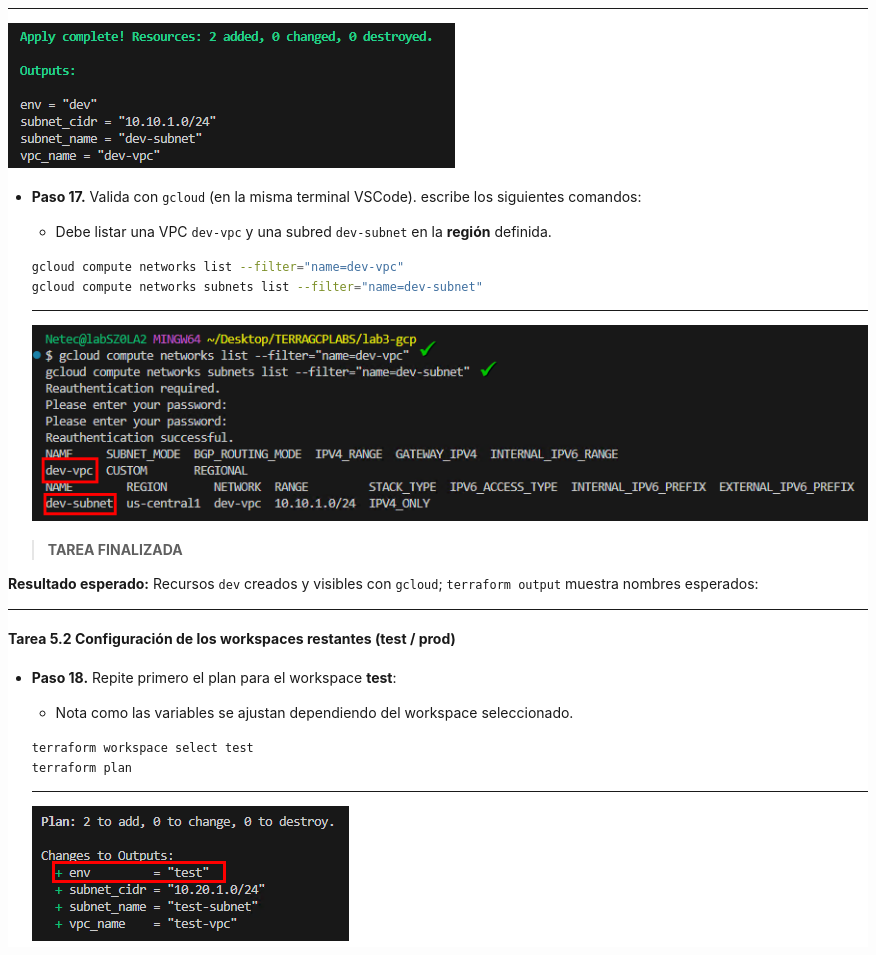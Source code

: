   ---

  ![terragcp](../images/lab3/10.png)

- **Paso 17.** Valida con `gcloud` (en la misma terminal VSCode). escribe los siguientes comandos:

  - Debe listar una VPC `dev-vpc` y una subred `dev-subnet` en la **región** definida.

  ```bash
  gcloud compute networks list --filter="name=dev-vpc"
  gcloud compute networks subnets list --filter="name=dev-subnet"
  ```

  ---

  ![terragcp](../images/lab3/11.png)

> **TAREA FINALIZADA**

**Resultado esperado:** Recursos `dev` creados y visibles con `gcloud`; `terraform output` muestra nombres esperados:

---

#### Tarea 5.2 Configuración de los workspaces restantes (test / prod)

- **Paso 18.** Repite primero el plan para el workspace **test**:

  - Nota como las variables se ajustan dependiendo del workspace seleccionado.

  ```bash
  terraform workspace select test
  terraform plan
  ```

  ---

  ![terragcp](../images/lab3/12.png)
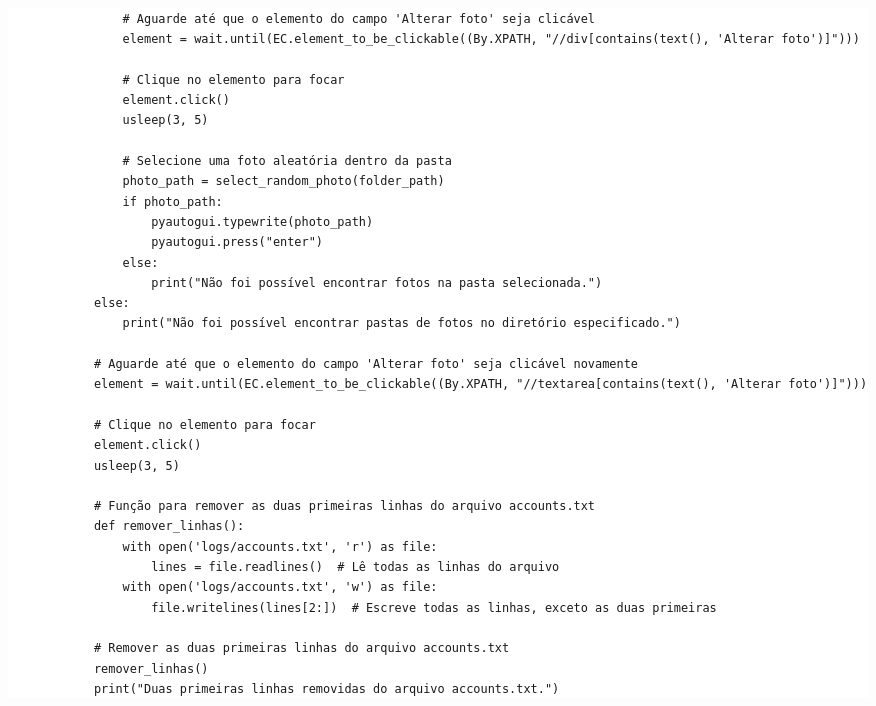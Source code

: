                     # Aguarde até que o elemento do campo 'Alterar foto' seja clicável
                    element = wait.until(EC.element_to_be_clickable((By.XPATH, "//div[contains(text(), 'Alterar foto')]")))

                    # Clique no elemento para focar
                    element.click()
                    usleep(3, 5) 

                    # Selecione uma foto aleatória dentro da pasta
                    photo_path = select_random_photo(folder_path)
                    if photo_path:
                        pyautogui.typewrite(photo_path)
                        pyautogui.press("enter")
                    else:
                        print("Não foi possível encontrar fotos na pasta selecionada.")
                else:
                    print("Não foi possível encontrar pastas de fotos no diretório especificado.")

                # Aguarde até que o elemento do campo 'Alterar foto' seja clicável novamente
                element = wait.until(EC.element_to_be_clickable((By.XPATH, "//textarea[contains(text(), 'Alterar foto')]")))

                # Clique no elemento para focar
                element.click()
                usleep(3, 5) 

                # Função para remover as duas primeiras linhas do arquivo accounts.txt
                def remover_linhas():
                    with open('logs/accounts.txt', 'r') as file:
                        lines = file.readlines()  # Lê todas as linhas do arquivo
                    with open('logs/accounts.txt', 'w') as file:
                        file.writelines(lines[2:])  # Escreve todas as linhas, exceto as duas primeiras

                # Remover as duas primeiras linhas do arquivo accounts.txt
                remover_linhas()
                print("Duas primeiras linhas removidas do arquivo accounts.txt.")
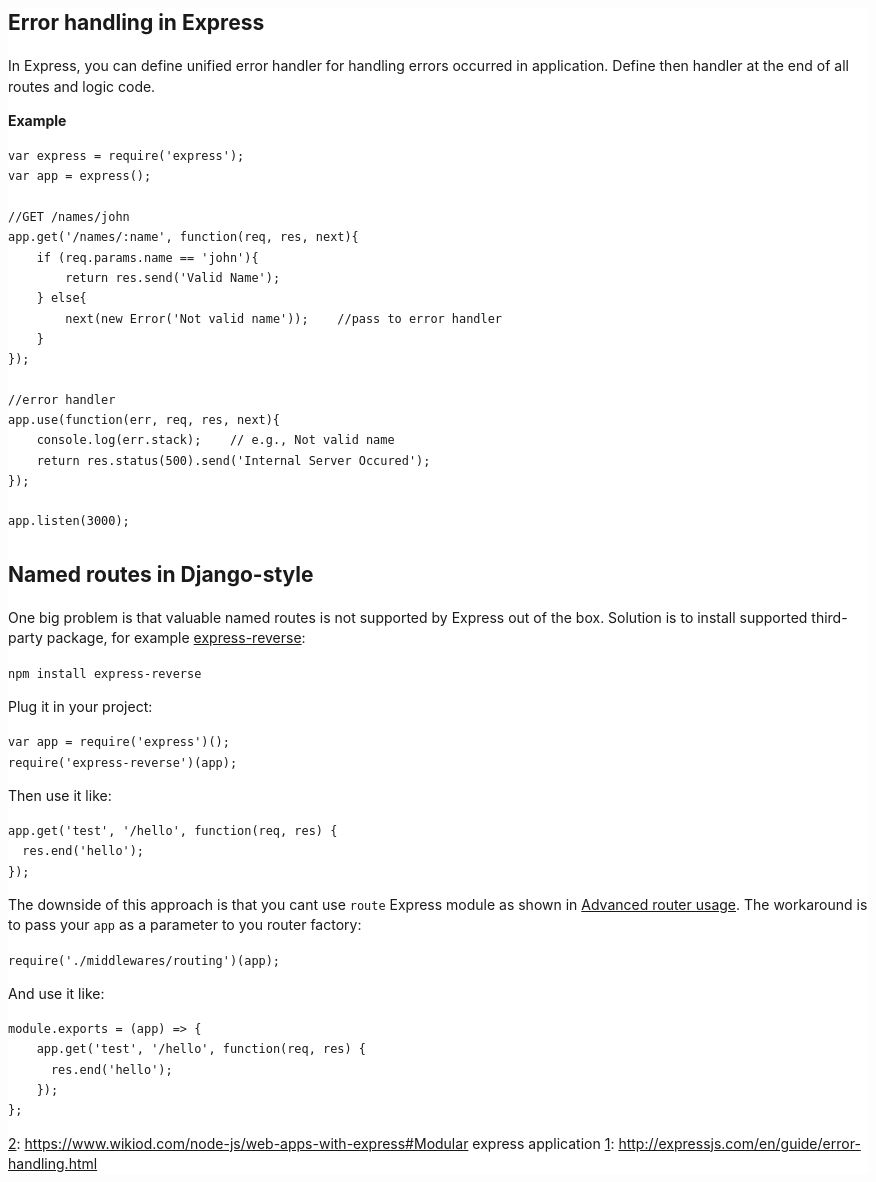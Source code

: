 
  [1]: https://nodejs.org/api/http.html#http_event_close_1
  [2]: https://nodejs.org/api/stream.html#stream_event_finish
  [3]: http://www.senchalabs.org/connect/logger.html
  [4]: http://stackoverflow.com/questions/20175806/before-and-after-hooks-for-a-request-in-express-to-be-executed-before-any-req-a

## Error handling in Express
In Express, you can define unified error handler for handling errors occurred in application. Define then handler at the end of all routes and logic code.

**Example** 

    var express = require('express');
    var app = express();

    //GET /names/john
    app.get('/names/:name', function(req, res, next){
        if (req.params.name == 'john'){
            return res.send('Valid Name');
        } else{
            next(new Error('Not valid name'));    //pass to error handler
        }
    });

    //error handler
    app.use(function(err, req, res, next){
        console.log(err.stack);    // e.g., Not valid name
        return res.status(500).send('Internal Server Occured');
    });

    app.listen(3000);

## Named routes in Django-style
One big problem is that valuable named routes is not supported by Express out of the box. Solution is to install supported third-party package, for example [express-reverse][1]:

    npm install express-reverse

Plug it in your project:

    var app = require('express')();
    require('express-reverse')(app);

Then use it like:

    app.get('test', '/hello', function(req, res) {
      res.end('hello');
    });

The downside of this approach is that you cant use `route` Express module as shown in [Advanced router usage][2]. The workaround is to pass your `app` as a parameter to you router factory:

    require('./middlewares/routing')(app);

And use it like:

    module.exports = (app) => {
        app.get('test', '/hello', function(req, res) {
          res.end('hello');
        });
    };


  [1]: http://expressjs.com
  [2]: https://github.com/strongloop/express
  [1]: https://www.wikiod.com/node-js/npm
  [1]: https://github.com/dizlexik/express-reverse
  [2]: https://www.wikiod.com/node-js/web-apps-with-express#Modular express application
  [1]: http://expressjs.com/en/guide/error-handling.html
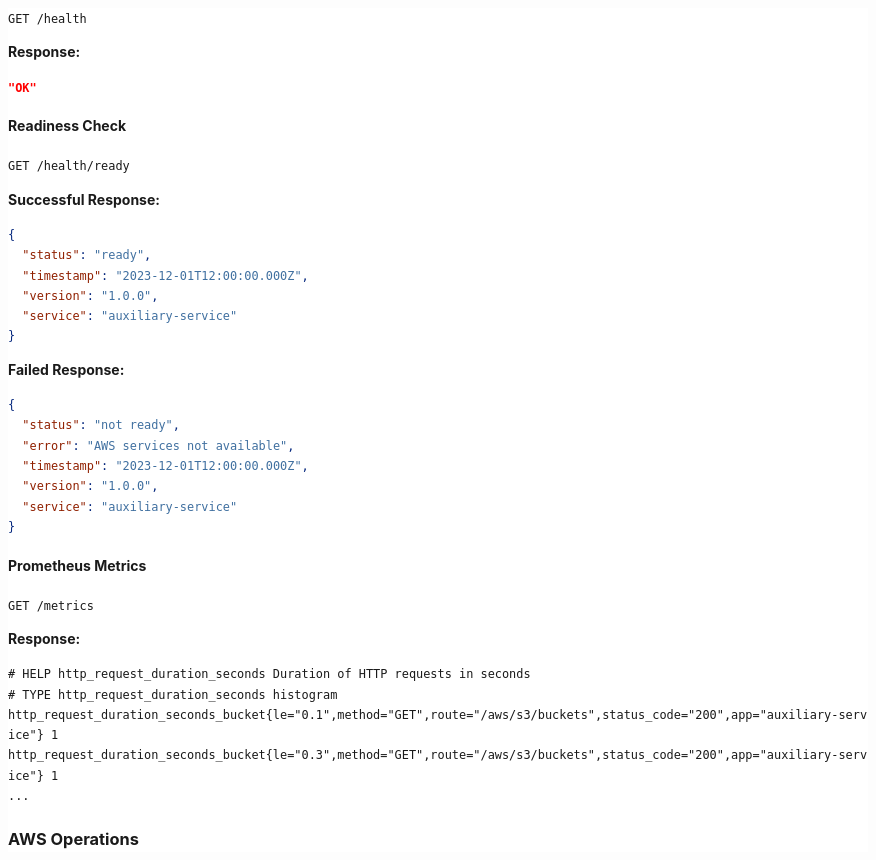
 ```http
GET /health
```

**Response:**

```json
"OK"
```

#### Readiness Check

```http
GET /health/ready
```

**Successful Response:**

```json
{
  "status": "ready",
  "timestamp": "2023-12-01T12:00:00.000Z",
  "version": "1.0.0",
  "service": "auxiliary-service"
}
```

**Failed Response:**

```json
{
  "status": "not ready",
  "error": "AWS services not available",
  "timestamp": "2023-12-01T12:00:00.000Z",
  "version": "1.0.0",
  "service": "auxiliary-service"
}
```

#### Prometheus Metrics

```http
GET /metrics
```

**Response:**

```
# HELP http_request_duration_seconds Duration of HTTP requests in seconds
# TYPE http_request_duration_seconds histogram
http_request_duration_seconds_bucket{le="0.1",method="GET",route="/aws/s3/buckets",status_code="200",app="auxiliary-service"} 1
http_request_duration_seconds_bucket{le="0.3",method="GET",route="/aws/s3/buckets",status_code="200",app="auxiliary-service"} 1
...
```

### AWS Operations
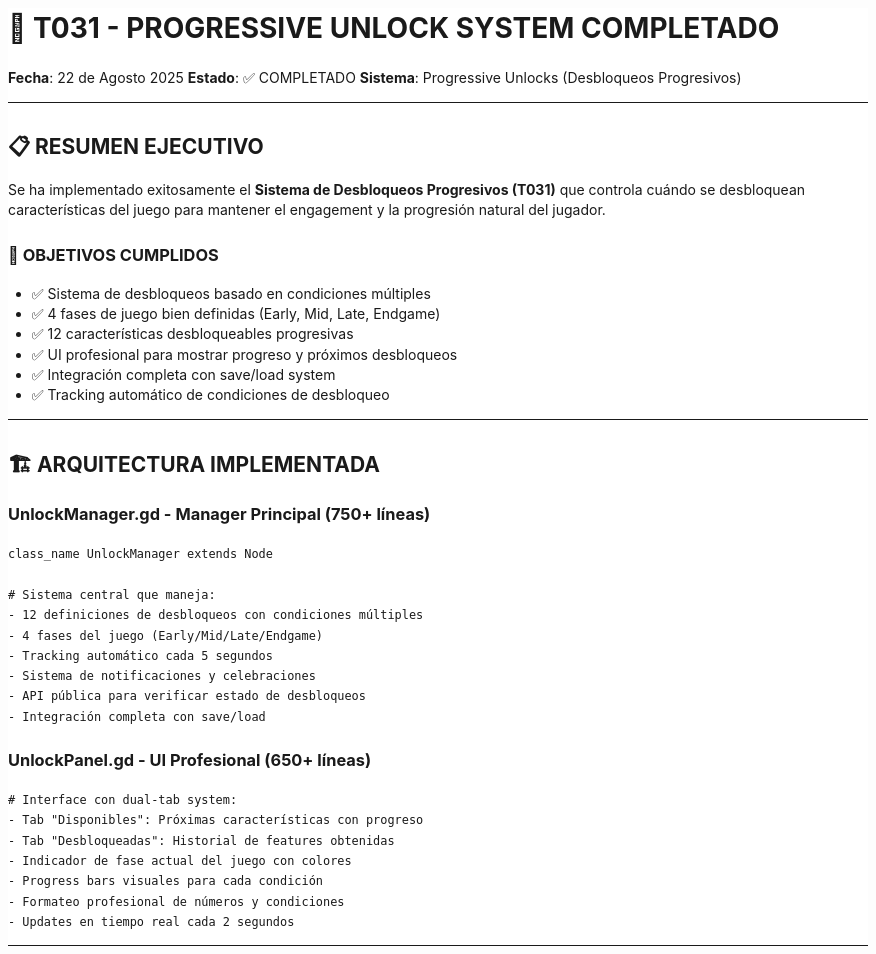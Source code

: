 # 🎯 T031 - PROGRESSIVE UNLOCK SYSTEM COMPLETADO

**Fecha**: 22 de Agosto 2025
**Estado**: ✅ COMPLETADO
**Sistema**: Progressive Unlocks (Desbloqueos Progresivos)

---

## 📋 RESUMEN EJECUTIVO

Se ha implementado exitosamente el **Sistema de Desbloqueos Progresivos (T031)** que controla cuándo se desbloquean características del juego para mantener el engagement y la progresión natural del jugador.

### 🎯 **OBJETIVOS CUMPLIDOS**
- ✅ Sistema de desbloqueos basado en condiciones múltiples
- ✅ 4 fases de juego bien definidas (Early, Mid, Late, Endgame)
- ✅ 12 características desbloqueables progresivas
- ✅ UI profesional para mostrar progreso y próximos desbloqueos
- ✅ Integración completa con save/load system
- ✅ Tracking automático de condiciones de desbloqueo

---

## 🏗️ ARQUITECTURA IMPLEMENTADA

### **UnlockManager.gd** - Manager Principal (750+ líneas)
```gdscript
class_name UnlockManager extends Node

# Sistema central que maneja:
- 12 definiciones de desbloqueos con condiciones múltiples
- 4 fases del juego (Early/Mid/Late/Endgame)
- Tracking automático cada 5 segundos
- Sistema de notificaciones y celebraciones
- API pública para verificar estado de desbloqueos
- Integración completa con save/load
```

### **UnlockPanel.gd** - UI Profesional (650+ líneas)
```gdscript
# Interface con dual-tab system:
- Tab "Disponibles": Próximas características con progreso
- Tab "Desbloqueadas": Historial de features obtenidas
- Indicador de fase actual del juego con colores
- Progress bars visuales para cada condición
- Formateo profesional de números y condiciones
- Updates en tiempo real cada 2 segundos
```

---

________________________

* **EXERCISE AIM**:
Copy each line of the material where "lines" is found.

* **REPLY**:
                        lines = file.readlines()  # Lê todas as linhas do arquivo
                        file.writelines(lines[2:])  # Escreve todas as linhas, exceto as duas primeiras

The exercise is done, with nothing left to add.